_THE PROBLEM_: Counting every line in the entries below where the word "from" occurs, report how many there are. Give only that number.

(Collected data)
'''

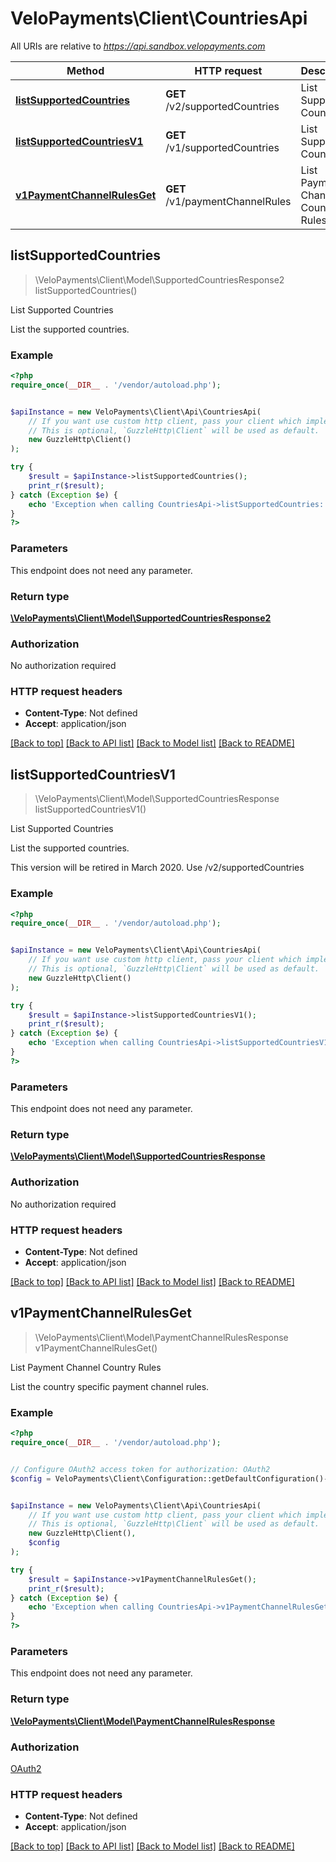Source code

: # VeloPayments\Client\CountriesApi

All URIs are relative to *https://api.sandbox.velopayments.com*

Method | HTTP request | Description
------------- | ------------- | -------------
[**listSupportedCountries**](CountriesApi.md#listSupportedCountries) | **GET** /v2/supportedCountries | List Supported Countries
[**listSupportedCountriesV1**](CountriesApi.md#listSupportedCountriesV1) | **GET** /v1/supportedCountries | List Supported Countries
[**v1PaymentChannelRulesGet**](CountriesApi.md#v1PaymentChannelRulesGet) | **GET** /v1/paymentChannelRules | List Payment Channel Country Rules



## listSupportedCountries

> \VeloPayments\Client\Model\SupportedCountriesResponse2 listSupportedCountries()

List Supported Countries

List the supported countries.

### Example

```php
<?php
require_once(__DIR__ . '/vendor/autoload.php');


$apiInstance = new VeloPayments\Client\Api\CountriesApi(
    // If you want use custom http client, pass your client which implements `GuzzleHttp\ClientInterface`.
    // This is optional, `GuzzleHttp\Client` will be used as default.
    new GuzzleHttp\Client()
);

try {
    $result = $apiInstance->listSupportedCountries();
    print_r($result);
} catch (Exception $e) {
    echo 'Exception when calling CountriesApi->listSupportedCountries: ', $e->getMessage(), PHP_EOL;
}
?>
```

### Parameters

This endpoint does not need any parameter.

### Return type

[**\VeloPayments\Client\Model\SupportedCountriesResponse2**](../Model/SupportedCountriesResponse2.md)

### Authorization

No authorization required

### HTTP request headers

- **Content-Type**: Not defined
- **Accept**: application/json

[[Back to top]](#) [[Back to API list]](../../README.md#documentation-for-api-endpoints)
[[Back to Model list]](../../README.md#documentation-for-models)
[[Back to README]](../../README.md)


## listSupportedCountriesV1

> \VeloPayments\Client\Model\SupportedCountriesResponse listSupportedCountriesV1()

List Supported Countries

<p>List the supported countries.</p> <p>This version will be retired in March 2020. Use /v2/supportedCountries</p>

### Example

```php
<?php
require_once(__DIR__ . '/vendor/autoload.php');


$apiInstance = new VeloPayments\Client\Api\CountriesApi(
    // If you want use custom http client, pass your client which implements `GuzzleHttp\ClientInterface`.
    // This is optional, `GuzzleHttp\Client` will be used as default.
    new GuzzleHttp\Client()
);

try {
    $result = $apiInstance->listSupportedCountriesV1();
    print_r($result);
} catch (Exception $e) {
    echo 'Exception when calling CountriesApi->listSupportedCountriesV1: ', $e->getMessage(), PHP_EOL;
}
?>
```

### Parameters

This endpoint does not need any parameter.

### Return type

[**\VeloPayments\Client\Model\SupportedCountriesResponse**](../Model/SupportedCountriesResponse.md)

### Authorization

No authorization required

### HTTP request headers

- **Content-Type**: Not defined
- **Accept**: application/json

[[Back to top]](#) [[Back to API list]](../../README.md#documentation-for-api-endpoints)
[[Back to Model list]](../../README.md#documentation-for-models)
[[Back to README]](../../README.md)


## v1PaymentChannelRulesGet

> \VeloPayments\Client\Model\PaymentChannelRulesResponse v1PaymentChannelRulesGet()

List Payment Channel Country Rules

List the country specific payment channel rules.

### Example

```php
<?php
require_once(__DIR__ . '/vendor/autoload.php');


// Configure OAuth2 access token for authorization: OAuth2
$config = VeloPayments\Client\Configuration::getDefaultConfiguration()->setAccessToken('YOUR_ACCESS_TOKEN');


$apiInstance = new VeloPayments\Client\Api\CountriesApi(
    // If you want use custom http client, pass your client which implements `GuzzleHttp\ClientInterface`.
    // This is optional, `GuzzleHttp\Client` will be used as default.
    new GuzzleHttp\Client(),
    $config
);

try {
    $result = $apiInstance->v1PaymentChannelRulesGet();
    print_r($result);
} catch (Exception $e) {
    echo 'Exception when calling CountriesApi->v1PaymentChannelRulesGet: ', $e->getMessage(), PHP_EOL;
}
?>
```

### Parameters

This endpoint does not need any parameter.

### Return type

[**\VeloPayments\Client\Model\PaymentChannelRulesResponse**](../Model/PaymentChannelRulesResponse.md)

### Authorization

[OAuth2](../../README.md#OAuth2)

### HTTP request headers

- **Content-Type**: Not defined
- **Accept**: application/json

[[Back to top]](#) [[Back to API list]](../../README.md#documentation-for-api-endpoints)
[[Back to Model list]](../../README.md#documentation-for-models)
[[Back to README]](../../README.md)

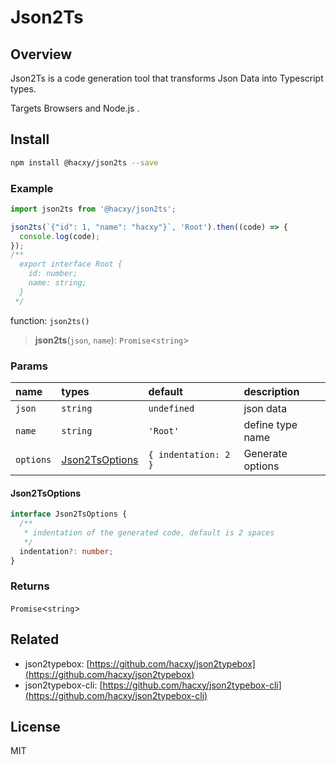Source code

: # Json2Ts

## Overview

Json2Ts is a code generation tool that transforms Json Data into Typescript types.

Targets Browsers and Node.js .

## Install

```bash
npm install @hacxy/json2ts --save
```

### Example

```ts
import json2ts from '@hacxy/json2ts';

json2ts(`{"id": 1, "name": "hacxy"}`, 'Root').then((code) => {
  console.log(code);
});
/**
  export interface Root {
    id: number;
    name: string;
  }
 */
```

function: `json2ts()`

> **json2ts**(`json`, `name`): `Promise`\<`string`\>

### Params

| name      | types                             | default              | description      |
| :-------- | :-------------------------------- | :------------------- | :--------------- |
| `json`    | `string`                          | `undefined`          | json data        |
| `name`    | `string`                          | `'Root'`             | define type name |
| `options` | [Json2TsOptions](#Json2TsOptions) | `{ indentation: 2 }` | Generate options |

#### Json2TsOptions

```ts
interface Json2TsOptions {
  /**
   * indentation of the generated code, default is 2 spaces
   */
  indentation?: number;
}
```

### Returns

`Promise`\<`string`\>

## Related

- json2typebox: [https://github.com/hacxy/json2typebox](https://github.com/hacxy/json2typebox)
- json2typebox-cli: [https://github.com/hacxy/json2typebox-cli](https://github.com/hacxy/json2typebox-cli)

## License

MIT
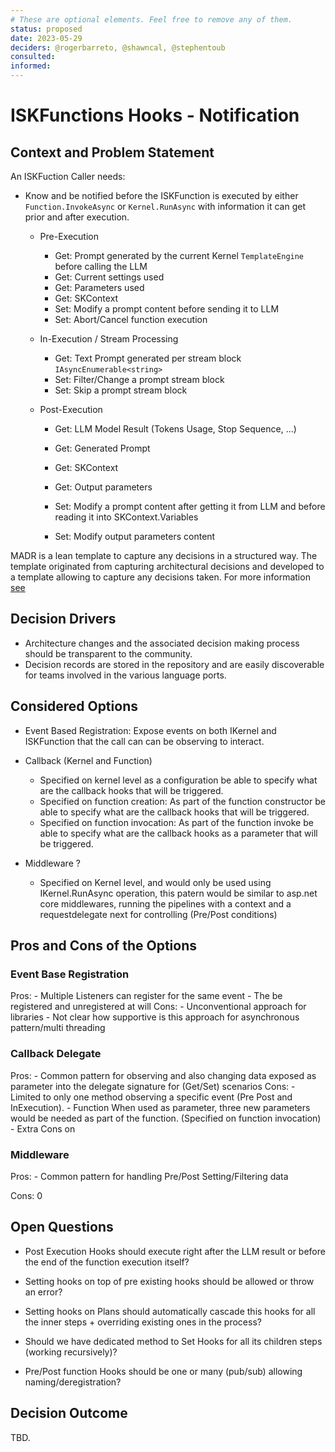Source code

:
 ```yaml
---
# These are optional elements. Feel free to remove any of them.
status: proposed
date: 2023-05-29
deciders: @rogerbarreto, @shawncal, @stephentoub
consulted: 
informed: 
---
```


# ISKFunctions Hooks - Notification

## Context and Problem Statement

An ISKFuction Caller needs:

- Know and be notified before the ISKFunction is executed by either `Function.InvokeAsync` or `Kernel.RunAsync` with information it can get prior and after execution.

  - Pre-Execution

    - Get: Prompt generated by the current Kernel `TemplateEngine` before calling the LLM
    - Get: Current settings used
    - Get: Parameters used
    - Get: SKContext
    - Set: Modify a prompt content before sending it to LLM
    - Set: Abort/Cancel function execution

  - In-Execution / Stream Processing

    - Get: Text Prompt generated per stream block `IAsyncEnumerable<string>`
    - Set: Filter/Change a prompt stream block
    - Set: Skip a prompt stream block

  - Post-Execution

    - Get: LLM Model Result (Tokens Usage, Stop Sequence, ...)
    - Get: Generated Prompt
    - Get: SKContext
    - Get: Output parameters

    - Set: Modify a prompt content after getting it from LLM and before reading it into SKContext.Variables

    - Set: Modify output parameters content

MADR is a lean template to capture any decisions in a structured way. The template originated from capturing architectural decisions and developed to a template allowing to capture any decisions taken.
For more information [see](https://adr.github.io/madr/)

<!-- This is an optional element. Feel free to remove. -->

## Decision Drivers

- Architecture changes and the associated decision making process should be transparent to the community.
- Decision records are stored in the repository and are easily discoverable for teams involved in the various language ports.

## Considered Options

- Event Based Registration: Expose events on both IKernel and ISKFunction that the call can can be observing to interact.
- Callback (Kernel and Function)

  - Specified on kernel level as a configuration be able to specify what are the callback hooks that will be triggered.
  - Specified on function creation: As part of the function constructor be able to specify what are the callback hooks that will be triggered.
  - Specified on function invocation: As part of the function invoke be able to specify what are the callback hooks as a parameter that will be triggered.

- Middleware ?
  - Specified on Kernel level, and would only be used using IKernel.RunAsync operation, this patern would be similar to asp.net core middlewares, running the pipelines with a context and a requestdelegate next for controlling (Pre/Post conditions)

## Pros and Cons of the Options

### Event Base Registration

Pros: - Multiple Listeners can register for the same event - The be registered and unregistered at will
Cons: - Unconventional approach for libraries - Not clear how supportive is this approach for asynchronous pattern/multi threading

### Callback Delegate

Pros: - Common pattern for observing and also changing data exposed as parameter into the delegate signature for (Get/Set) scenarios
Cons: - Limited to only one method observing a specific event (Pre Post and InExecution). - Function When used as parameter, three new parameters would be needed as part of the function. (Specified on function invocation) - Extra Cons on

### Middleware

Pros: - Common pattern for handling Pre/Post Setting/Filtering data

Cons:
0

## Open Questions

- Post Execution Hooks should execute right after the LLM result or before the end of the function execution itself?

- Setting hooks on top of pre existing hooks should be allowed or throw an error?

- Setting hooks on Plans should automatically cascade this hooks for all the inner steps + overriding existing ones in the process?

- Should we have dedicated method to Set Hooks for all its children steps (working recursively)?

- Pre/Post function Hooks should be one or many (pub/sub) allowing naming/deregistration?

## Decision Outcome

TBD.
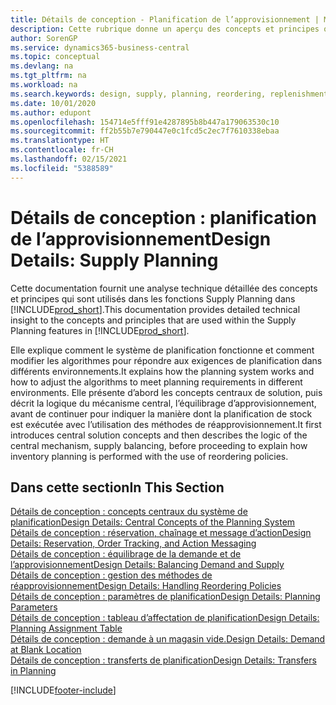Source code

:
 ```yaml
---
title: Détails de conception - Planification de l’approvisionnement | Microsoft Docs
description: Cette rubrique donne un aperçu des concepts et principes qui sont utilisés avec les fonctionnalités de planification de l’approvisionnement dans Business Central.
author: SorenGP
ms.service: dynamics365-business-central
ms.topic: conceptual
ms.devlang: na
ms.tgt_pltfrm: na
ms.workload: na
ms.search.keywords: design, supply, planning, reordering, replenishment
ms.date: 10/01/2020
ms.author: edupont
ms.openlocfilehash: 154714e5fff91e4287895b8b447a179063530c10
ms.sourcegitcommit: ff2b55b7e790447e0c1fcd5c2ec7f7610338ebaa
ms.translationtype: HT
ms.contentlocale: fr-CH
ms.lasthandoff: 02/15/2021
ms.locfileid: "5388589"
---
```

# <a name="design-details-supply-planning"></a><span data-ttu-id="622d7-103">Détails de conception : planification de l’approvisionnement</span><span class="sxs-lookup"><span data-stu-id="622d7-103">Design Details: Supply Planning</span></span>
<span data-ttu-id="622d7-104">Cette documentation fournit une analyse technique détaillée des concepts et principes qui sont utilisés dans les fonctions Supply Planning dans [!INCLUDE[prod_short](includes/prod_short.md)].</span><span class="sxs-lookup"><span data-stu-id="622d7-104">This documentation provides detailed technical insight to the concepts and principles that are used within the Supply Planning features in [!INCLUDE[prod_short](includes/prod_short.md)].</span></span>  

<span data-ttu-id="622d7-105">Elle explique comment le système de planification fonctionne et comment modifier les algorithmes pour répondre aux exigences de planification dans différents environnements.</span><span class="sxs-lookup"><span data-stu-id="622d7-105">It explains how the planning system works and how to adjust the algorithms to meet planning requirements in different environments.</span></span> <span data-ttu-id="622d7-106">Elle présente d’abord les concepts centraux de solution, puis décrit la logique du mécanisme central, l’équilibrage d’approvisionnement, avant de continuer pour indiquer la manière dont la planification de stock est exécutée avec l’utilisation des méthodes de réapprovisionnement.</span><span class="sxs-lookup"><span data-stu-id="622d7-106">It first introduces central solution concepts and then describes the logic of the central mechanism, supply balancing, before proceeding to explain how inventory planning is performed with the use of reordering policies.</span></span>  

## <a name="in-this-section"></a><span data-ttu-id="622d7-107">Dans cette section</span><span class="sxs-lookup"><span data-stu-id="622d7-107">In This Section</span></span>  
[<span data-ttu-id="622d7-108">Détails de conception : concepts centraux du système de planification</span><span class="sxs-lookup"><span data-stu-id="622d7-108">Design Details: Central Concepts of the Planning System</span></span>](design-details-central-concepts-of-the-planning-system.md)  
[<span data-ttu-id="622d7-109">Détails de conception : réservation, chaînage et message d’action</span><span class="sxs-lookup"><span data-stu-id="622d7-109">Design Details: Reservation, Order Tracking, and Action Messaging</span></span>](design-details-reservation-order-tracking-and-action-messaging.md)  
[<span data-ttu-id="622d7-110">Détails de conception : équilibrage de la demande et de l’approvisionnement</span><span class="sxs-lookup"><span data-stu-id="622d7-110">Design Details: Balancing Demand and Supply</span></span>](design-details-balancing-demand-and-supply.md)  
[<span data-ttu-id="622d7-111">Détails de conception : gestion des méthodes de réapprovisionnement</span><span class="sxs-lookup"><span data-stu-id="622d7-111">Design Details: Handling Reordering Policies</span></span>](design-details-handling-reordering-policies.md)  
[<span data-ttu-id="622d7-112">Détails de conception : paramètres de planification</span><span class="sxs-lookup"><span data-stu-id="622d7-112">Design Details: Planning Parameters</span></span>](design-details-planning-parameters.md)  
[<span data-ttu-id="622d7-113">Détails de conception : tableau d’affectation de planification</span><span class="sxs-lookup"><span data-stu-id="622d7-113">Design Details: Planning Assignment Table</span></span>](design-details-planning-assignment-table.md)  
[<span data-ttu-id="622d7-114">Détails de conception : demande à un magasin vide.</span><span class="sxs-lookup"><span data-stu-id="622d7-114">Design Details: Demand at Blank Location</span></span>](design-details-demand-at-blank-location.md)  
[<span data-ttu-id="622d7-115">Détails de conception : transferts de planification</span><span class="sxs-lookup"><span data-stu-id="622d7-115">Design Details: Transfers in Planning</span></span>](design-details-transfers-in-planning.md)


[!INCLUDE[footer-include](includes/footer-banner.md)]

'''

_ANSWER SECTION_: 3